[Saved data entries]
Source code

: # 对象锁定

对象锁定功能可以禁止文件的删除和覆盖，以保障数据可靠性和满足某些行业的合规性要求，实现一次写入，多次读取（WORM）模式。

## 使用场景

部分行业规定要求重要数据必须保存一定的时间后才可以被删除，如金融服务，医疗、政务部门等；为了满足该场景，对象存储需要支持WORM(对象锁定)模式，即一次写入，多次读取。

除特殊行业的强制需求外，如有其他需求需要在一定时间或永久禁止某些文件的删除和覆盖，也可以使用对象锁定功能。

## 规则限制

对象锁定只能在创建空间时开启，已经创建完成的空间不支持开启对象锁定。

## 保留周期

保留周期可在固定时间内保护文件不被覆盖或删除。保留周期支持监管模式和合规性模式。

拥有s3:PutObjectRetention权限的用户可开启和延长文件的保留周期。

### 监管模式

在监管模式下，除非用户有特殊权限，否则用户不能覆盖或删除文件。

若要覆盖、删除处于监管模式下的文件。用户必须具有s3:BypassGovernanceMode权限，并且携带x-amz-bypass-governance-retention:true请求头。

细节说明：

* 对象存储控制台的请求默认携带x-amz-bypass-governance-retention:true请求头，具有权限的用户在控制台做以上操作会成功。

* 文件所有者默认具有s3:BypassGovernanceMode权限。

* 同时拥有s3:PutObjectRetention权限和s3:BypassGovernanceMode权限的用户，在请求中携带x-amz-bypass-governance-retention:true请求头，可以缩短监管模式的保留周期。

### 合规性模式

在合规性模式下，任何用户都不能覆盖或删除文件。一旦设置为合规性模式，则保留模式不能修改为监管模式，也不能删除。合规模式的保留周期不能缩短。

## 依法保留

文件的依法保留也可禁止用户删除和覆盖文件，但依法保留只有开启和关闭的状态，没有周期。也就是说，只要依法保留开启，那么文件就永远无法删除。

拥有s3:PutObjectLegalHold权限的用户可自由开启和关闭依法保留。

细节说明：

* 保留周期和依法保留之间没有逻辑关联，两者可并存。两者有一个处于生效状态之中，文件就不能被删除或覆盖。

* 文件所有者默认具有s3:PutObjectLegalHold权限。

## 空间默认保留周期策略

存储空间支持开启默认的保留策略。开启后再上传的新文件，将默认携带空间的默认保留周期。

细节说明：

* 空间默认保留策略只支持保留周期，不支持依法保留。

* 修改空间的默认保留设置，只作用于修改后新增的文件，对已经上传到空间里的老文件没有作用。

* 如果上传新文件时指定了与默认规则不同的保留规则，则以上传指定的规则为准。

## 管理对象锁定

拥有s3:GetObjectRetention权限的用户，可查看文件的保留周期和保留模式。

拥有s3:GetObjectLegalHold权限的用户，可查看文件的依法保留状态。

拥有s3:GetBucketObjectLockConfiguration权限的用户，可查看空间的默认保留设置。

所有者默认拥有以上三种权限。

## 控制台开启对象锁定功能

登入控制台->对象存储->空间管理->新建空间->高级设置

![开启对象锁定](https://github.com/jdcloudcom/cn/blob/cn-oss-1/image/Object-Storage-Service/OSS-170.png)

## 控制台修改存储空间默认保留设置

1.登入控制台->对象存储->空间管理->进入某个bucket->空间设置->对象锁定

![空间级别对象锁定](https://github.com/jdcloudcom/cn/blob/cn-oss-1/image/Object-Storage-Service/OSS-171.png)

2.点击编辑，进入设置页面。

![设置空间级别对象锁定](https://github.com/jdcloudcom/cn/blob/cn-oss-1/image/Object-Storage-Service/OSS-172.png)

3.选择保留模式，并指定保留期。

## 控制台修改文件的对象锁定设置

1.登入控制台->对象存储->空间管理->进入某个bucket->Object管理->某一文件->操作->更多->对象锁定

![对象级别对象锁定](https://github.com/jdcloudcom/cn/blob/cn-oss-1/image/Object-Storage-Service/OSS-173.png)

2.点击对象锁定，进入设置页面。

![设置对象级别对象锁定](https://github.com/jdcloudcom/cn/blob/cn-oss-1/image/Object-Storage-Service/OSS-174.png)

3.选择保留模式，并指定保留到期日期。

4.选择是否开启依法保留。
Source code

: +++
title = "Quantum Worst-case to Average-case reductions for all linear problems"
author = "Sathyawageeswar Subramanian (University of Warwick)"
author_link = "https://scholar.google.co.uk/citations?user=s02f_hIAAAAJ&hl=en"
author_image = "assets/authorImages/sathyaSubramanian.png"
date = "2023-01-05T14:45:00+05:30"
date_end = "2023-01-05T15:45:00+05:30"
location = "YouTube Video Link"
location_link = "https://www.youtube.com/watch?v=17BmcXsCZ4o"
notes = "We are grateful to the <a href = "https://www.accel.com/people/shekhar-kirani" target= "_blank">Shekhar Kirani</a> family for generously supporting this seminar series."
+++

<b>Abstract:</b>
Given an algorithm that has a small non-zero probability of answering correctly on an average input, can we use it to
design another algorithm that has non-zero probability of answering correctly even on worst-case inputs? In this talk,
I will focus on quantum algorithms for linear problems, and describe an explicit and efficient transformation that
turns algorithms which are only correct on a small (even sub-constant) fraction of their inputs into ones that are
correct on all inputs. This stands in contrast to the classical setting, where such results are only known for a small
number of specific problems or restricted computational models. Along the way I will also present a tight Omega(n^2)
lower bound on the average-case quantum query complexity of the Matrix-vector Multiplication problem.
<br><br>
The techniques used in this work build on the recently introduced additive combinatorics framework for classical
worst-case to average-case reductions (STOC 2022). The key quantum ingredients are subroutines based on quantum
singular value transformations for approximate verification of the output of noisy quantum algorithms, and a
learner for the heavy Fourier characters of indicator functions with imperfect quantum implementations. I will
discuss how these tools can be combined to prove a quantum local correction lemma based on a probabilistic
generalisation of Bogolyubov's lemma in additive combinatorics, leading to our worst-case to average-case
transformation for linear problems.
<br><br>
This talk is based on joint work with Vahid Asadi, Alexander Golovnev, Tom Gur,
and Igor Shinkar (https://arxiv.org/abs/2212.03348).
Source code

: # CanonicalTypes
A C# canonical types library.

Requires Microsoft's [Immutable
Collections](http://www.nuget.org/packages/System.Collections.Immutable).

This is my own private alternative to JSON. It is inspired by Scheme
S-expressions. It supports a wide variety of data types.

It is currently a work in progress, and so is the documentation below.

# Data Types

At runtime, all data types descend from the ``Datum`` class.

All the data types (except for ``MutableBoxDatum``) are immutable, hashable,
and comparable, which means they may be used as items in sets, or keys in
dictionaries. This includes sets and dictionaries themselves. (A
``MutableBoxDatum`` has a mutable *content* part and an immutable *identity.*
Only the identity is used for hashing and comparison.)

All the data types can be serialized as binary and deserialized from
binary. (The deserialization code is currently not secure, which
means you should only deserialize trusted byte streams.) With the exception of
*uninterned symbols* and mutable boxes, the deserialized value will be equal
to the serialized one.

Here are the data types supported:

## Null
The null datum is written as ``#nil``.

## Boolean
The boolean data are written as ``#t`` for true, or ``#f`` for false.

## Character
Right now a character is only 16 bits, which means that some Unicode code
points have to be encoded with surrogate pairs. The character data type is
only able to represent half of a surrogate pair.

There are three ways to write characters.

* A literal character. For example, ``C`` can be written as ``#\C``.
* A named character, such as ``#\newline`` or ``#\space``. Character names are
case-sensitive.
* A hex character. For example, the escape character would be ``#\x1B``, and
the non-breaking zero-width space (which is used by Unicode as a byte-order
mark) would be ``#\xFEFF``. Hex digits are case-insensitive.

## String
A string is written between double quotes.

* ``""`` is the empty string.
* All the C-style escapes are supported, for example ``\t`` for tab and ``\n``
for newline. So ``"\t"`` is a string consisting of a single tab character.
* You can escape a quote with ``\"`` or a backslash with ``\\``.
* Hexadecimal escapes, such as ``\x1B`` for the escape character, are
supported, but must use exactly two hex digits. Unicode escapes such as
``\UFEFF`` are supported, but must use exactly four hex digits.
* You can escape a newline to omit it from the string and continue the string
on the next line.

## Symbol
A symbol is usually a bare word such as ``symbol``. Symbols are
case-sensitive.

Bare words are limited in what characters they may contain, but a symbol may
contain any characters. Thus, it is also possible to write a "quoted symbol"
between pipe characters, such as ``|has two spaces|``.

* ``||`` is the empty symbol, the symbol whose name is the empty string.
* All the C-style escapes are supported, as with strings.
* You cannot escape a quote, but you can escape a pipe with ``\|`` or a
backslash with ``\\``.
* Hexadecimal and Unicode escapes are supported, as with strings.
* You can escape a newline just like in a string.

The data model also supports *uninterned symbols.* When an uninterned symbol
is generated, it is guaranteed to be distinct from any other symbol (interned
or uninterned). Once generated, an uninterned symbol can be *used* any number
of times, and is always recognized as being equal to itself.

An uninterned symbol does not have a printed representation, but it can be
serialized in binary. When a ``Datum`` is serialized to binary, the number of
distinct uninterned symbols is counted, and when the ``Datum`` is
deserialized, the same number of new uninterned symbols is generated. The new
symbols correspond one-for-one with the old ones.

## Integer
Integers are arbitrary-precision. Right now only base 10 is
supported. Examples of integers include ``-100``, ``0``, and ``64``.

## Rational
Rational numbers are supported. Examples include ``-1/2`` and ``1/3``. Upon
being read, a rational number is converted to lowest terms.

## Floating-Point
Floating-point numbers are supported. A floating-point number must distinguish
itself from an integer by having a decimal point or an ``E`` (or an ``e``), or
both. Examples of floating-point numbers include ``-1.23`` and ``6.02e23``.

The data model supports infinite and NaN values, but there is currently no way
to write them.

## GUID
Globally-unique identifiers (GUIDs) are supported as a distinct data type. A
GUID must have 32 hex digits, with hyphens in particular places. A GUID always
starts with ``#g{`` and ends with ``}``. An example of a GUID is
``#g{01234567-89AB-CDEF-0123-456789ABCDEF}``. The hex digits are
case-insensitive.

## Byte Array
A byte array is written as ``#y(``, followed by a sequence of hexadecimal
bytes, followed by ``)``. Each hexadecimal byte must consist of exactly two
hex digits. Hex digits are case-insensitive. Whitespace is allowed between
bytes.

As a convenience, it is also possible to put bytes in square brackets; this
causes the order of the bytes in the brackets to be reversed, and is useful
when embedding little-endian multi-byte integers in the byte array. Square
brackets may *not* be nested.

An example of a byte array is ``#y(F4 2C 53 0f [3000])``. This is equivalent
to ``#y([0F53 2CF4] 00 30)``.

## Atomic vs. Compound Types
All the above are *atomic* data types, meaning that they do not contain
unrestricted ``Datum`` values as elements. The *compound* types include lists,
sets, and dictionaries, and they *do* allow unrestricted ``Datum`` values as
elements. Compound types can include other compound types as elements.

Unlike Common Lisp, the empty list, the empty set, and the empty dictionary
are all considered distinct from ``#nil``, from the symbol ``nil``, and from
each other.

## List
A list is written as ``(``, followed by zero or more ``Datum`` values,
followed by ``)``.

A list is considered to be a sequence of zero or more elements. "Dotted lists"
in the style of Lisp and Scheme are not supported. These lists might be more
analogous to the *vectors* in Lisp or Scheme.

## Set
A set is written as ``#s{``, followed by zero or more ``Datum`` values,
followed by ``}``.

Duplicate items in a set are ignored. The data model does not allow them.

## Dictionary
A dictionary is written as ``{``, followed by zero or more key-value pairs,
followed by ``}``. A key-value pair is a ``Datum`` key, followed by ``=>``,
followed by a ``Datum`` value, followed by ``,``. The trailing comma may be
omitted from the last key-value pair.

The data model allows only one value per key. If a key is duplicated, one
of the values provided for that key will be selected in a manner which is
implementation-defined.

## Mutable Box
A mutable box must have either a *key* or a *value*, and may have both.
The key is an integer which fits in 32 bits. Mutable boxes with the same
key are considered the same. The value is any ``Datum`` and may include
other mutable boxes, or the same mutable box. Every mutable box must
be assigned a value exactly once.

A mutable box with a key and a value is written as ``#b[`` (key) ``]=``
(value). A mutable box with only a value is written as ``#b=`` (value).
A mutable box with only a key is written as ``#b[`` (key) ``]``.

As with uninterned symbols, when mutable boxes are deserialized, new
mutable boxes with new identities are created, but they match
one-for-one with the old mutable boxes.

--

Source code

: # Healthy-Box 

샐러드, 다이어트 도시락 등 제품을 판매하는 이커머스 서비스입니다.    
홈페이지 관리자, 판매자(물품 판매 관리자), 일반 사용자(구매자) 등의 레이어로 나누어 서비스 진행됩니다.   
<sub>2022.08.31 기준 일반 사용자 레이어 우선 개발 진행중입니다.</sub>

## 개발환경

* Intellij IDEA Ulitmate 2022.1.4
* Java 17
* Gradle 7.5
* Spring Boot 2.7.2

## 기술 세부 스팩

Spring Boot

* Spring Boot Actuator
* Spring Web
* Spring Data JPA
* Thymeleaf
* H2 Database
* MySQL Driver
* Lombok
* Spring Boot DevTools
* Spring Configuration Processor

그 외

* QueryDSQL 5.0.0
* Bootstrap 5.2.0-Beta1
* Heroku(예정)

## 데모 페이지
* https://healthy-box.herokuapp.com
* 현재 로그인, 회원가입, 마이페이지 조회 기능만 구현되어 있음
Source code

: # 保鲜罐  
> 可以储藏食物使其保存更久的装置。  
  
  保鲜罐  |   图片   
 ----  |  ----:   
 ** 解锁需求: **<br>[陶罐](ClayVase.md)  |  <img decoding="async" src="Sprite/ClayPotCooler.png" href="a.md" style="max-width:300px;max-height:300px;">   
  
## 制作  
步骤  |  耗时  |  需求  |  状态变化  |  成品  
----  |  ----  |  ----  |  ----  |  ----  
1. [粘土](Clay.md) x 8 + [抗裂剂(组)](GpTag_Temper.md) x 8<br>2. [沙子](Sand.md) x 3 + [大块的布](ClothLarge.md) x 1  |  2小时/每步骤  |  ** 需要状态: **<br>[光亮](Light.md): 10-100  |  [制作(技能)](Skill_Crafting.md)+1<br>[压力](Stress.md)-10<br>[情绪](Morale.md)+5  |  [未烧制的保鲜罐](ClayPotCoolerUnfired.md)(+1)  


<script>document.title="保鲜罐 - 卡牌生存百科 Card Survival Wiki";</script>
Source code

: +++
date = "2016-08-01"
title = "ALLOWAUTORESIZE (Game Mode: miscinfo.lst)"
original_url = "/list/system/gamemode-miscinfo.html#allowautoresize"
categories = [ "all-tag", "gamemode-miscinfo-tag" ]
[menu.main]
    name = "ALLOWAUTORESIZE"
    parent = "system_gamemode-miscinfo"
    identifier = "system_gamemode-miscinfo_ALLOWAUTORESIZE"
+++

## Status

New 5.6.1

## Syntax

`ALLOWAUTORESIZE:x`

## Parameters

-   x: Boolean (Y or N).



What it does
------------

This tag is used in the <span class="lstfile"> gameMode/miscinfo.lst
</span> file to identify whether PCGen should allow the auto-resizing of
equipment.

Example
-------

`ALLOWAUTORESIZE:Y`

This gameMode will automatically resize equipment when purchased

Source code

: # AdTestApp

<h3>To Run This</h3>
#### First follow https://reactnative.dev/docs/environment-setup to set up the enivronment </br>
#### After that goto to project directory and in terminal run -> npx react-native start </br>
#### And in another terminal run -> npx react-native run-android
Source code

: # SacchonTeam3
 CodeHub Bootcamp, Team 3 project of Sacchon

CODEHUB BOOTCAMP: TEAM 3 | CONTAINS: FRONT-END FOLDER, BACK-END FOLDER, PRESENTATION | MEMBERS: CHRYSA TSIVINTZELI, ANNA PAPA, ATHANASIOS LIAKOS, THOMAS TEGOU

==

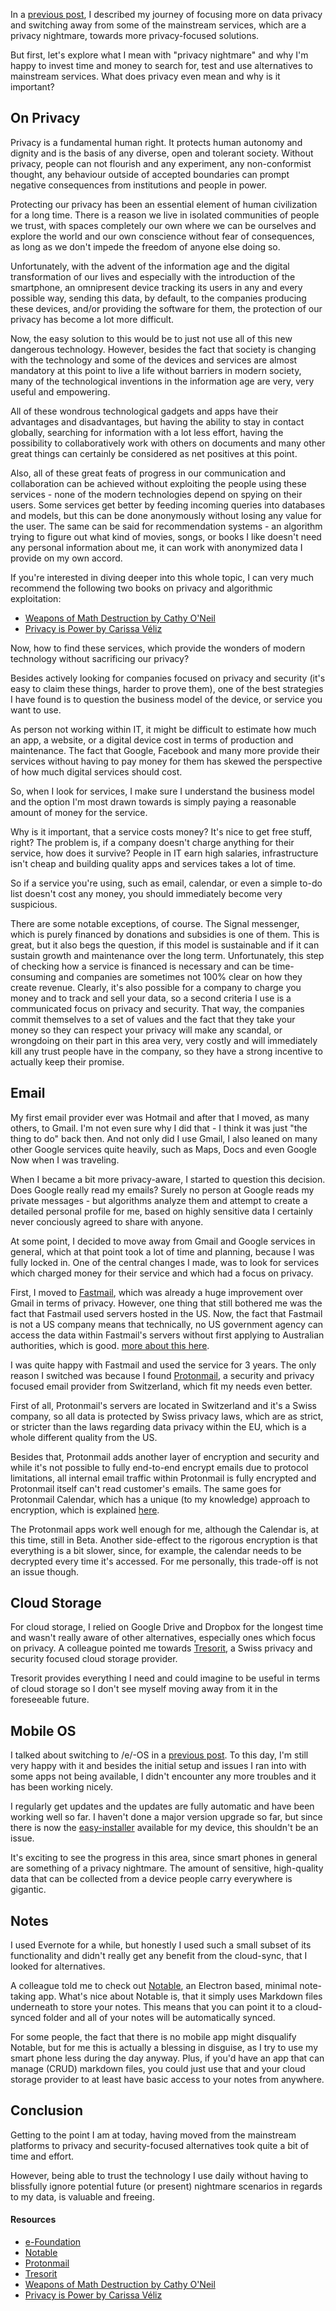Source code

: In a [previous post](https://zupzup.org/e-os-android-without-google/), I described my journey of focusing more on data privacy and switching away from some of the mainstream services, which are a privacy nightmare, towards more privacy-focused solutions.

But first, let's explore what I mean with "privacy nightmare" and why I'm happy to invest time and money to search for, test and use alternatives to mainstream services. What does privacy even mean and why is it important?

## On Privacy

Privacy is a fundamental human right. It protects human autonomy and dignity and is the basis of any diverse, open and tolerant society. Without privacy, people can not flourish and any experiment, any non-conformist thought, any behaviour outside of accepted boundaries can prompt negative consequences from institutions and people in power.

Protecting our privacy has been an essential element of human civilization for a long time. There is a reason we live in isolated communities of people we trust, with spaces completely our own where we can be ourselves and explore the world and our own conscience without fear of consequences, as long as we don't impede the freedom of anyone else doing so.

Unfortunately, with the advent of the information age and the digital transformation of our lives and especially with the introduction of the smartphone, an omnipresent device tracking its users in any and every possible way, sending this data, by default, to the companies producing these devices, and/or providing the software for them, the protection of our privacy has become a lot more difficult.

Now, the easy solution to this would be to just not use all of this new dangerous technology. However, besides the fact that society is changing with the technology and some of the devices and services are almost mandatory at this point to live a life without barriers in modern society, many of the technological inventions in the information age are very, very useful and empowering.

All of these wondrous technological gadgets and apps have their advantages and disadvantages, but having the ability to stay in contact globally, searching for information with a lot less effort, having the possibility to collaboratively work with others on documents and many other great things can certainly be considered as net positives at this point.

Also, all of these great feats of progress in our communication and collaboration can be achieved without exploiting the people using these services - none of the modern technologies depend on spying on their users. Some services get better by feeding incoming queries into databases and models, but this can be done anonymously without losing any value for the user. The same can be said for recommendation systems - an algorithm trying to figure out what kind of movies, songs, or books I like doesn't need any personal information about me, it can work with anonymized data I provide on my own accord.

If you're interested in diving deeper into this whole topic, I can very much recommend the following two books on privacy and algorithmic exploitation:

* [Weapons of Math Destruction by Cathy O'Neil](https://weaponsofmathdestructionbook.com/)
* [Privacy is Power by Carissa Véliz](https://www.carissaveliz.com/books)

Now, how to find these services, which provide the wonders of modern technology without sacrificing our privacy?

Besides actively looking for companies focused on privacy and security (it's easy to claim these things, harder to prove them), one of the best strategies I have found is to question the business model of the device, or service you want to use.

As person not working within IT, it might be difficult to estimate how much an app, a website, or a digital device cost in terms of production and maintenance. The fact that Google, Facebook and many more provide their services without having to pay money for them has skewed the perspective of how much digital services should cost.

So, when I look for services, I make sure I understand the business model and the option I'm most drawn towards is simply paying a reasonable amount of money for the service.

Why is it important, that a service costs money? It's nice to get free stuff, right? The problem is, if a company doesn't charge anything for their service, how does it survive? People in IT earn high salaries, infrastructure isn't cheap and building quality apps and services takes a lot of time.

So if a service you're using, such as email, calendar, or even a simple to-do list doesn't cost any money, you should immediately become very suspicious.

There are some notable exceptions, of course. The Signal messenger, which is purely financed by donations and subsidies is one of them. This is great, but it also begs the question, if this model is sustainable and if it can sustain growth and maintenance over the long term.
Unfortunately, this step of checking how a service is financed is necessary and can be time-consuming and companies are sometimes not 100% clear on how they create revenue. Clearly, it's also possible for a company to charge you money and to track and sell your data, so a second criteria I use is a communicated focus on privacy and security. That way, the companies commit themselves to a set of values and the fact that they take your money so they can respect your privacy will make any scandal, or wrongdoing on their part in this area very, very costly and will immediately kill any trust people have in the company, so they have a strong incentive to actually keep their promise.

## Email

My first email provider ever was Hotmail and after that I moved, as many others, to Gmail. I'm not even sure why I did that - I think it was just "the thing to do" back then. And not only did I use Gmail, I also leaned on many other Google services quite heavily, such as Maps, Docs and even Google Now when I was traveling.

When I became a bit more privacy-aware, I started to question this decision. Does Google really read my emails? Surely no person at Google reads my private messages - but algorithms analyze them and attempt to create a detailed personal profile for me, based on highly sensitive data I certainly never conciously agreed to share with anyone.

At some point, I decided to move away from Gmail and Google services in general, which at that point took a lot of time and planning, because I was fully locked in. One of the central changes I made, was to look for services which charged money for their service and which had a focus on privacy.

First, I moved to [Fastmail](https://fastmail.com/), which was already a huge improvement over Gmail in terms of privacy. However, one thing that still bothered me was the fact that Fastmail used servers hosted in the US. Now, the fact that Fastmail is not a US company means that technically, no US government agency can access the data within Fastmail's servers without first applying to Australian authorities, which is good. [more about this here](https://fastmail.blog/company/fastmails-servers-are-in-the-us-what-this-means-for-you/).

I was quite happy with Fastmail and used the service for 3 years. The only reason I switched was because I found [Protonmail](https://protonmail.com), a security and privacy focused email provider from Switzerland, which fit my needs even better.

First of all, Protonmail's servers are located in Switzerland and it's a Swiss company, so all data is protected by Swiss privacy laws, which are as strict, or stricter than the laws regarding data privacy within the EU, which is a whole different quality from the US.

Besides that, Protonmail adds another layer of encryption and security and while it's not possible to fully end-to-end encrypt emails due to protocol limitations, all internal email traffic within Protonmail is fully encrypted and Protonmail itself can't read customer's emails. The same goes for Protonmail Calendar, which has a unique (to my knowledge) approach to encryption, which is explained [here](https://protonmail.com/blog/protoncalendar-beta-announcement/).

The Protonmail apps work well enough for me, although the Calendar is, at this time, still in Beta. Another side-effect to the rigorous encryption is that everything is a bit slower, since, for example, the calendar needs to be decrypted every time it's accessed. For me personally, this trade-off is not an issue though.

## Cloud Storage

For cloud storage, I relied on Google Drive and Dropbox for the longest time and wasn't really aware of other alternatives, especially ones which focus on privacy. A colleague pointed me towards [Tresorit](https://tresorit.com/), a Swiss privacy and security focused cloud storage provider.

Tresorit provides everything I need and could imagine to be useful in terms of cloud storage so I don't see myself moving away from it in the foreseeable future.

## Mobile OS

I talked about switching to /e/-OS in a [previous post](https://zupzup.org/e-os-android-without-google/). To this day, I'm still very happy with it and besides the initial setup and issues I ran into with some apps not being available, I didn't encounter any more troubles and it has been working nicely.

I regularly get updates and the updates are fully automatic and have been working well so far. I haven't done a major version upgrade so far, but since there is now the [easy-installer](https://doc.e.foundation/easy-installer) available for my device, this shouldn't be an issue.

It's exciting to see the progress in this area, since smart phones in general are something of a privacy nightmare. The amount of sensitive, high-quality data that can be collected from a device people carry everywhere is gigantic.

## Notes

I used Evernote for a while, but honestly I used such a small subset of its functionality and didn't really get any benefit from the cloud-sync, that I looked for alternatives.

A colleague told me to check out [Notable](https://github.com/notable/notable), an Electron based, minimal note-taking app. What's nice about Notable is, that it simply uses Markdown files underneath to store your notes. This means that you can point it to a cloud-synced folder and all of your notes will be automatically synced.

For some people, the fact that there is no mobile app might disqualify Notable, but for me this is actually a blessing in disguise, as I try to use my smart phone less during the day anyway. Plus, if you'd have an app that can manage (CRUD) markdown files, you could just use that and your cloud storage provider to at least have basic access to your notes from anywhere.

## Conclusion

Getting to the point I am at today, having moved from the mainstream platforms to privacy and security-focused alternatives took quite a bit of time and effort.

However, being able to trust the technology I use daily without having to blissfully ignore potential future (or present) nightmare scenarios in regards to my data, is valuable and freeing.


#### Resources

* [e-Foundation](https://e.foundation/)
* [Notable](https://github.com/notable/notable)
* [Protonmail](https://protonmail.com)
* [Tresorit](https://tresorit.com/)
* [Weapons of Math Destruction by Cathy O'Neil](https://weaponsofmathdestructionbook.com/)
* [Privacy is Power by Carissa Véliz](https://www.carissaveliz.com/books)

• **Problem**: Above are the entries. Output exactly the lines beginning with the line that has "The key is an" and ending with the line that has "be assigned a value exactly once.".

• **Final answer**:
The key is an integer which fits in 32 bits. Mutable boxes with the same
key are considered the same. The value is any ``Datum`` and may include
other mutable boxes, or the same mutable box. Every mutable box must
be assigned a value exactly once.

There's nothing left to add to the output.